Assignment: Which lines in the records below hold the word "builds"? Copy each of them.

(Beginning of Supplied data)

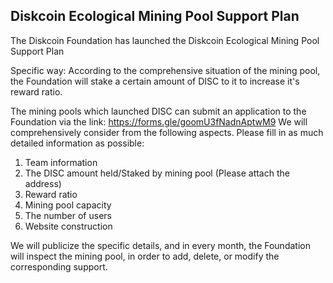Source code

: ## Diskcoin Ecological Mining Pool Support Plan

The Diskcoin Foundation has launched the Diskcoin Ecological Mining Pool Support Plan

Specific way: According to the comprehensive situation of the mining pool, the Foundation will stake a certain amount of DISC to it to increase it's reward ratio.

The mining pools which launched DISC can submit an application to the Foundation via the link: https://forms.gle/goomU3fNadnAptwM9 
We will comprehensively consider from the following aspects. Please fill in as much detailed information as possible: 

1. Team information
2. The DISC amount held/Staked by mining pool (Please attach the address)
3. Reward ratio
4. Mining pool capacity
5. The number of users
6. Website construction

We will publicize the specific details, and in every month, the Foundation will inspect the mining pool, in order to add, delete, or modify the corresponding support.
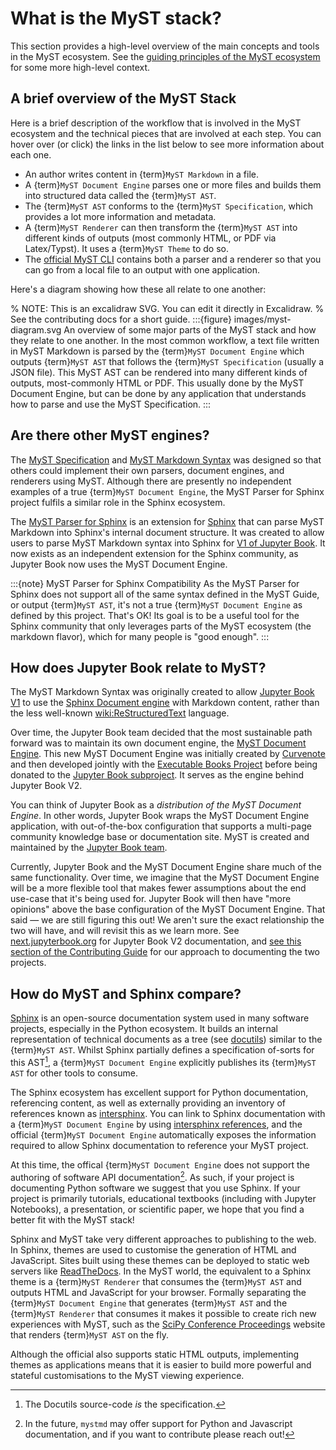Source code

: # What is the MyST stack?

This section provides a high-level overview of the main concepts and tools in the MyST ecosystem. See the [guiding principles of the MyST ecosystem](../guiding-principles.md) for some more high-level context.

## A brief overview of the MyST Stack

Here is a brief description of the workflow that is involved in the MyST ecosystem and the technical pieces that are involved at each step. You can hover over (or click) the links in the list below to see more information about each one.

- An author writes content in {term}`MyST Markdown` in a file.
- A {term}`MyST Document Engine` parses one or more files and builds them into structured data called the {term}`MyST AST`.
- The {term}`MyST AST` conforms to the {term}`MyST Specification`, which provides a lot more information and metadata.
- A {term}`MyST Renderer` can then transform the {term}`MyST AST` into different kinds of outputs (most commonly HTML, or PDF via Latex/Typst). It uses a {term}`MyST Theme` to do so.
- The [official MyST CLI](https://mystmd.org) contains both a parser and a renderer so that you can go from a local file to an output with one application. 

Here's a diagram showing how these all relate to one another:

% NOTE: This is an excalidraw SVG. You can edit it directly in Excalidraw.
% See the contributing docs for a short guide.
:::{figure} images/myst-diagram.svg
An overview of some major parts of the MyST stack and how they relate to one another.
In the most common workflow, a text file written in MyST Markdown is parsed by the {term}`MyST Document Engine` which outputs {term}`MyST AST` that follows the {term}`MyST Specification` (usually a JSON file). This MyST AST can be rendered into many different kinds of outputs, most-commonly HTML or PDF. This usually done by the MyST Document Engine, but can be done by any application that understands how to parse and use the MyST Specification.
:::

## Are there other MyST engines?

The [MyST Specification](https://mystmd.org/spec) and [MyST Markdown Syntax](https://mystmd.org/guide) was designed so that others could implement their own parsers, document engines, and renderers using MyST. Although there are presently no independent examples of a true {term}`MyST Document Engine`, the MyST Parser for Sphinx project fulfils a similar role in the Sphinx ecosystem.

The [MyST Parser for Sphinx](https://myst-parser.readthedocs.io) is an extension for [Sphinx](https://sphinx-doc.org) that can parse MyST Markdown into Sphinx's internal document structure. It was created to allow users to parse MyST Markdown syntax into Sphinx for [V1 of Jupyter Book](https://jupyterbook.org). It now exists as an independent extension for the Sphinx community, as Jupyter Book now uses the MyST Document Engine.

:::{note} MyST Parser for Sphinx Compatibility
As the MyST Parser for Sphinx does not support all of the same syntax defined in the MyST Guide, or output {term}`MyST AST`, it's not a true {term}`MyST Document Engine` as defined by this project. That's OK! Its goal is to be a useful tool for the Sphinx community that only leverages parts of the MyST ecosystem (the markdown flavor), which for many people is "good enough".
:::

## How does Jupyter Book relate to MyST?

The MyST Markdown Syntax was originally created to allow [Jupyter Book V1](https://jupyterbook.org) to use the [Sphinx Document engine](https://sphinx-doc.org) with Markdown content, rather than the less well-known <wiki:ReStructuredText> language.

Over time, the Jupyter Book team decided that the most sustainable path forward was to maintain its own document engine, the [MyST Document Engine](https://mystmd.org/guide). This new MyST Document Engine was initially created by [Curvenote](https://curvenote.com) and then developed jointly with the [Executable Books Project](https://executablebooks.org) before being donated to the [Jupyter Book subproject](https://compass.jupyterbook.org). It serves as the engine behind Jupyter Book V2.

You can think of Jupyter Book as a _distribution of the MyST Document Engine_. In other words, Jupyter Book wraps the MyST Document Engine application, with out-of-the-box configuration that supports a multi-page community knowledge base or documentation site. MyST is created and maintained by the [Jupyter Book team](https://compass.jupyterbook.org).

Currently, Jupyter Book and the MyST Document Engine share much of the same functionality. Over time, we imagine that the MyST Document Engine will be a more flexible tool that makes fewer assumptions about the end use-case that it's being used for. Jupyter Book will then have "more opinions" above the base configuration of the MyST Document Engine. That said — we are still figuring this out! We aren't sure the exact relationship the two will have, and will revisit this as we learn more. See [next.jupyterbook.org](https://next.jupyterbook.org) for Jupyter Book V2 documentation, and [see this section of the Contributing Guide](#jb-vs-md) for our approach to documenting the two projects.

## How do MyST and Sphinx compare?

[Sphinx] is an open-source documentation system used in many software projects, especially in the Python ecosystem. It builds an internal representation of technical documents as a tree (see [docutils]) similar to the {term}`MyST AST`. Whilst Sphinx partially defines a specification of-sorts for this AST[^docutils], a {term}`MyST Document Engine` explicitly publishes its {term}`MyST AST` for other tools to consume.

The Sphinx ecosystem has excellent support for Python documentation, referencing content, as well as externally providing an inventory of references known as [intersphinx]. You can link to Sphinx documentation with a {term}`MyST Document Engine` by using [intersphinx references](#intersphinx), and the official {term}`MyST Document Engine` automatically exposes the information required to allow Sphinx documentation to reference your MyST project.

At this time, the offical {term}`MyST Document Engine` does not support the authoring of software API documentation[^api-docs]. As such, if your project is documenting Python software we suggest that you use Sphinx. If your project is primarily tutorials, educational textbooks (including with Jupyter Notebooks), a presentation, or scientific paper, we hope that you find a better fit with the MyST stack!

Sphinx and MyST take very different approaches to publishing to the web. In Sphinx, themes are used to customise the generation of HTML and JavaScript. Sites built using these themes can be deployed to static web servers like [ReadTheDocs](https://readthedocs.com/). In the MyST world, the equivalent to a Sphinx theme is a {term}`MyST Renderer` that consumes the {term}`MyST AST` and outputs HTML and JavaScript for your browser. Formally separating the {term}`MyST Document Engine` that generates {term}`MyST AST` and the {term}`MyST Renderer` that consumes it makes it possible to create rich new experiences with MyST, such as the [SciPy Conference Proceedings](https://proceedings.scipy.org/) website that renders {term}`MyST AST` on the fly.

Although the official also supports static HTML outputs, implementing themes as applications means that it is easier to build more powerful and stateful customisations to the MyST viewing experience.

[^api-docs]: In the future, `mystmd` may offer support for Python and Javascript documentation, and if you want to contribute please reach out!
[^docutils]: The Docutils source-code _is_ the specification.

[docutils]: https://docutils.sourceforge.io/
[sphinx]: https://www.sphinx-doc.org/
[intersphinx]: https://www.sphinx-doc.org/en/master/usage/extensions/intersphinx.html
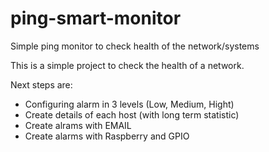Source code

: # ping-smart-monitor
Simple ping monitor to check health of the network/systems

This is a simple project to check the health of a network.

Next steps are:
- Configuring alarm in 3 levels (Low, Medium, Hight)
- Create details of each host (with long term statistic)
- Create alrams with EMAIL
- Create alarms with Raspberry and GPIO

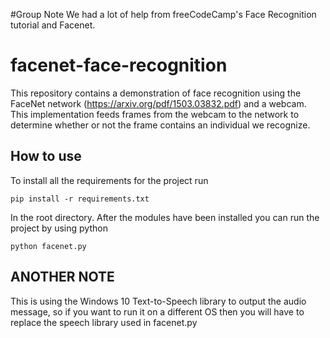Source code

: #Group Note
We had a lot of help from freeCodeCamp's Face Recognition tutorial and Facenet.



# facenet-face-recognition

This repository contains a demonstration of face recognition using the FaceNet network (https://arxiv.org/pdf/1503.03832.pdf) and a webcam. This implementation feeds frames from the webcam to the network to determine whether or not the frame contains an individual we recognize.

## How to use

To install all the requirements for the project run

	pip install -r requirements.txt

In the root directory. After the modules have been installed you can run the project by using python

	python facenet.py

## ANOTHER NOTE

This is using the Windows 10 Text-to-Speech library to output the audio message, so if you want to run it on a different OS then you will have to replace the speech library used in facenet.py
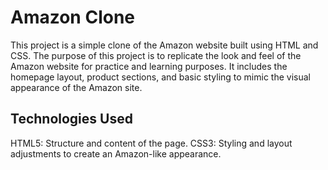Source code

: <h1>Amazon Clone</h1>
This project is a simple clone of the Amazon website built using HTML and CSS. The purpose of this project is to replicate the look and feel of the Amazon website for practice and learning purposes. It includes the homepage layout, product sections, and basic styling to mimic the visual appearance of the Amazon site.
<h2>Technologies Used</h2>
HTML5: Structure and content of the page.
CSS3: Styling and layout adjustments to create an Amazon-like appearance.
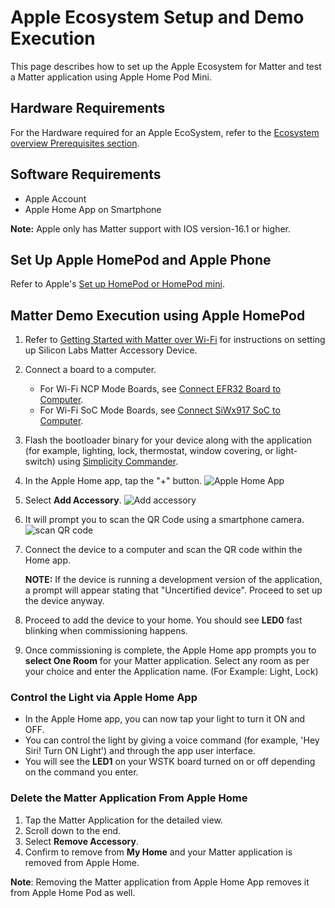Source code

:# Apple Ecosystem Setup and Demo Execution

This page describes how to set up the Apple Ecosystem for Matter and test a Matter application using Apple Home Pod Mini.

## Hardware Requirements

For the Hardware required for an Apple EcoSystem, refer to the [Ecosystem overview Prerequisites section](./index#prerequisites).

## Software Requirements

- Apple Account
- Apple Home App on Smartphone

**Note:** Apple only has Matter support with IOS version-16.1 or higher.

## Set Up Apple HomePod and Apple Phone

Refer to Apple's [Set up HomePod or HomePod mini](https://support.apple.com/en-in/HT208241).

## Matter Demo Execution using Apple HomePod

1. Refer to [Getting Started with Matter over Wi-Fi](/matter/{build-docspace-version}/matter-wifi-getting-started-example) for instructions on setting up Silicon Labs Matter Accessory Device.

2. Connect a board to a computer.

   - For Wi-Fi NCP Mode Boards, see [Connect EFR32 Board to Computer](/matter/{build-docspace-version}/matter-wifi-getting-started-example/getting-started-efx32-ncp#connect-the-boards-to-a-computer).
   - For Wi-Fi SoC Mode Boards, see [Connect SiWx917 SoC to Computer](/matter/{build-docspace-version}/matter-wifi-getting-started-example/getting-started-with-soc#connect-siwx917-soc-to-computer).

3. Flash the bootloader binary for your device along with the application (for example, lighting, lock, thermostat, window covering, or light-switch) using [Simplicity Commander](/matter/{build-docspace-version}/matter-wifi-run-demo/flashing-using-commander).

4. In the Apple Home app, tap the "+" button.
   ![Apple Home App](./images/apple-home-app.png?width=40%&height=40%)

5. Select **Add Accessory**.
   ![Add accessory](./images/apple-home-app-add-accessory.png?width=40%&height=40%)

6. It will prompt you to scan the QR Code using a smartphone camera.
   ![scan QR code](./images/apple-home-app-scan-qr-code.png?width=40%&height=40%)

7. Connect the device to a computer and scan the QR code within the Home app.

   **NOTE:** If the device is running a development version of the application, a prompt will appear stating that "Uncertified device". Proceed to set up the device anyway.

8. Proceed to add the device to your home. You should see **LED0** fast blinking when commissioning happens.

9. Once commissioning is complete, the Apple Home app prompts you to **select One Room** for your Matter application. Select any room as per your choice and enter the Application name. (For Example: Light, Lock)

### Control the Light via Apple Home App

- In the Apple Home app, you can now tap your light to turn it ON and OFF.
- You can control the light by giving a voice command (for example, 'Hey Siri! Turn ON Light') and through the app user interface.
- You will see the **LED1** on your WSTK board turned on or off depending on the command you enter.

### Delete the Matter Application From Apple Home

1. Tap the Matter Application for the detailed view.
2. Scroll down to the end.
3. Select **Remove Accessory**.
4. Confirm to remove from **My Home** and your Matter application is removed from Apple Home.

**Note**: Removing the Matter application from Apple Home App removes it from Apple Home Pod as well.
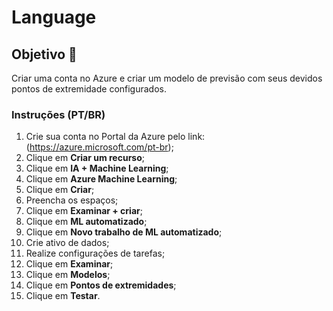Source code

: # Language

## Objetivo 🎯
Criar uma conta no Azure e criar um modelo de previsão com seus devidos pontos de extremidade configurados.

### Instruções (PT/BR) 
1. Crie sua conta no Portal da Azure pelo link: (https://azure.microsoft.com/pt-br);
2. Clique em **Criar um recurso**;
3. Clique em **IA + Machine Learning**;
4. Clique em **Azure Machine Learning**;
5. Clique em **Criar**;
6. Preencha os espaços;
7. Clique em **Examinar + criar**;
8. Clique em **ML automatizado**;
9. Clique em **Novo trabalho de ML automatizado**;
10. Crie ativo de dados;
11. Realize configurações de tarefas;
12. Clique em **Examinar**;
13. Clique em **Modelos**;
14. Clique em **Pontos de extremidades**;
15. Clique em **Testar**.
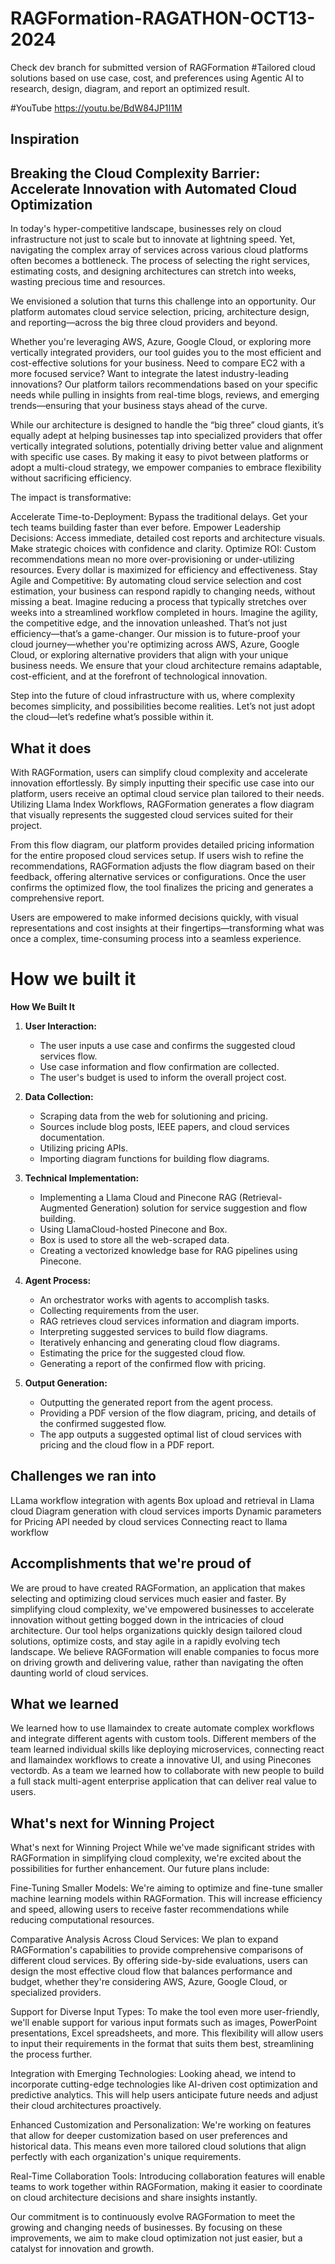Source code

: # RAGFormation-RAGATHON-OCT13-2024

Check dev branch for submitted version of RAGFormation
#Tailored cloud solutions based on use case, cost, and preferences using Agentic AI to research, design, diagram, and report an optimized result.

#YouTube
https://youtu.be/BdW84JP1I1M
## Inspiration
## Breaking the Cloud Complexity Barrier: Accelerate Innovation with Automated Cloud Optimization
In today's hyper-competitive landscape, businesses rely on cloud infrastructure not just to scale but to innovate at lightning speed. Yet, navigating the complex array of services across various cloud platforms often becomes a bottleneck. The process of selecting the right services, estimating costs, and designing architectures can stretch into weeks, wasting precious time and resources.

We envisioned a solution that turns this challenge into an opportunity. Our platform automates cloud service selection, pricing, architecture design, and reporting—across the big three cloud providers and beyond.

Whether you're leveraging AWS, Azure, Google Cloud, or exploring more vertically integrated providers, our tool guides you to the most efficient and cost-effective solutions for your business. Need to compare EC2 with a more focused service? Want to integrate the latest industry-leading innovations? Our platform tailors recommendations based on your specific needs while pulling in insights from real-time blogs, reviews, and emerging trends—ensuring that your business stays ahead of the curve.

While our architecture is designed to handle the “big three” cloud giants, it’s equally adept at helping businesses tap into specialized providers that offer vertically integrated solutions, potentially driving better value and alignment with specific use cases. By making it easy to pivot between platforms or adopt a multi-cloud strategy, we empower companies to embrace flexibility without sacrificing efficiency.

The impact is transformative:

Accelerate Time-to-Deployment: Bypass the traditional delays. Get your tech teams building faster than ever before.
Empower Leadership Decisions: Access immediate, detailed cost reports and architecture visuals. Make strategic choices with confidence and clarity.
Optimize ROI: Custom recommendations mean no more over-provisioning or under-utilizing resources. Every dollar is maximized for efficiency and effectiveness.
Stay Agile and Competitive: By automating cloud service selection and cost estimation, your business can respond rapidly to changing needs, without missing a beat.
Imagine reducing a process that typically stretches over weeks into a streamlined workflow completed in hours. Imagine the agility, the competitive edge, and the innovation unleashed. That’s not just efficiency—that’s a game-changer.
Our mission is to future-proof your cloud journey—whether you're optimizing across AWS, Azure, Google Cloud, or exploring alternative providers that align with your unique business needs. We ensure that your cloud architecture remains adaptable, cost-efficient, and at the forefront of technological innovation.

Step into the future of cloud infrastructure with us, where complexity becomes simplicity, and possibilities become realities. Let’s not just adopt the cloud—let’s redefine what’s possible within it.



## What it does
With RAGFormation, users can simplify cloud complexity and accelerate innovation effortlessly. By simply inputting their specific use case into our platform, users receive an optimal cloud service plan tailored to their needs. Utilizing Llama Index Workflows, RAGFormation generates a flow diagram that visually represents the suggested cloud services suited for their project.

From this flow diagram, our platform provides detailed pricing information for the entire proposed cloud services setup. If users wish to refine the recommendations, RAGFormation adjusts the flow diagram based on their feedback, offering alternative services or configurations. Once the user confirms the optimized flow, the tool finalizes the pricing and generates a comprehensive report.

Users are empowered to make informed decisions quickly, with visual representations and cost insights at their fingertips—transforming what was once a complex, time-consuming process into a seamless experience.

# How we built it


**How We Built It**

1. **User Interaction:**
   - The user inputs a use case and confirms the suggested cloud services flow.
   - Use case information and flow confirmation are collected.
   - The user's budget is used to inform the overall project cost.

2. **Data Collection:**
   - Scraping data from the web for solutioning and pricing.
   - Sources include blog posts, IEEE papers, and cloud services documentation.
   - Utilizing pricing APIs.
   - Importing diagram functions for building flow diagrams.

3. **Technical Implementation:**
   - Implementing a Llama Cloud and Pinecone RAG (Retrieval-Augmented Generation) solution for service suggestion and flow building.
   - Using LlamaCloud-hosted Pinecone and Box.
   - Box is used to store all the web-scraped data.
   - Creating a vectorized knowledge base for RAG pipelines using Pinecone.

4. **Agent Process:**
   - An orchestrator works with agents to accomplish tasks.
   - Collecting requirements from the user.
   - RAG retrieves cloud services information and diagram imports.
   - Interpreting suggested services to build flow diagrams.
   - Iteratively enhancing and generating cloud flow diagrams.
   - Estimating the price for the suggested cloud flow.
   - Generating a report of the confirmed flow with pricing.

5. **Output Generation:**
   - Outputting the generated report from the agent process.
   - Providing a PDF version of the flow diagram, pricing, and details of the confirmed suggested flow.
   - The app outputs a suggested optimal list of cloud services with pricing and the cloud flow in a PDF report.

## Challenges we ran into
LLama workflow integration with agents
Box upload and retrieval in Llama cloud
Diagram generation with cloud services imports
Dynamic parameters for Pricing API needed by cloud services
Connecting react to llama workflow

## Accomplishments that we're proud of
We are proud to have created RAGFormation, an application that makes selecting and optimizing cloud services much easier and faster. By simplifying cloud complexity, we've empowered businesses to accelerate innovation without getting bogged down in the intricacies of cloud architecture. Our tool helps organizations quickly design tailored cloud solutions, optimize costs, and stay agile in a rapidly evolving tech landscape. We believe RAGFormation will enable companies to focus more on driving growth and delivering value, rather than navigating the often daunting world of cloud services.

## What we learned 
We learned how to use llamaindex to create automate complex workflows and integrate different agents with custom tools. Different members of the team learned individual skills like deploying microservices, connecting react and llamaindex workflows to create a innovative UI, and using Pinecones vectordb. As a team we learned how to collaborate with new people to build a full stack multi-agent enterprise application that can deliver real value to users. 
## What's next for Winning Project
What's next for Winning Project
While we've made significant strides with RAGFormation in simplifying cloud complexity, we're excited about the possibilities for further enhancement. Our future plans include:

Fine-Tuning Smaller Models: We're aiming to optimize and fine-tune smaller machine learning models within RAGFormation. This will increase efficiency and speed, allowing users to receive faster recommendations while reducing computational resources.

Comparative Analysis Across Cloud Services: We plan to expand RAGFormation's capabilities to provide comprehensive comparisons of different cloud services. By offering side-by-side evaluations, users can design the most effective cloud flow that balances performance and budget, whether they're considering AWS, Azure, Google Cloud, or specialized providers.

Support for Diverse Input Types: To make the tool even more user-friendly, we'll enable support for various input formats such as images, PowerPoint presentations, Excel spreadsheets, and more. This flexibility will allow users to input their requirements in the format that suits them best, streamlining the process further.

Integration with Emerging Technologies: Looking ahead, we intend to incorporate cutting-edge technologies like AI-driven cost optimization and predictive analytics. This will help users anticipate future needs and adjust their cloud architectures proactively.

Enhanced Customization and Personalization: We're working on features that allow for deeper customization based on user preferences and historical data. This means even more tailored cloud solutions that align perfectly with each organization's unique requirements.

Real-Time Collaboration Tools: Introducing collaboration features will enable teams to work together within RAGFormation, making it easier to coordinate on cloud architecture decisions and share insights instantly.

Our commitment is to continuously evolve RAGFormation to meet the growing and changing needs of businesses. By focusing on these improvements, we aim to make cloud optimization not just easier, but a catalyst for innovation and growth.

(End of Supplied data)

Result for this exercise:
- A {term}`MyST Document Engine` parses one or more files and builds them into structured data called the {term}`MyST AST`.
[Sphinx] is an open-source documentation system used in many software projects, especially in the Python ecosystem. It builds an internal representation of technical documents as a tree (see [docutils]) similar to the {term}`MyST AST`. Whilst Sphinx partially defines a specification of-sorts for this AST[^docutils], a {term}`MyST Document Engine` explicitly publishes its {term}`MyST AST` for other tools to consume.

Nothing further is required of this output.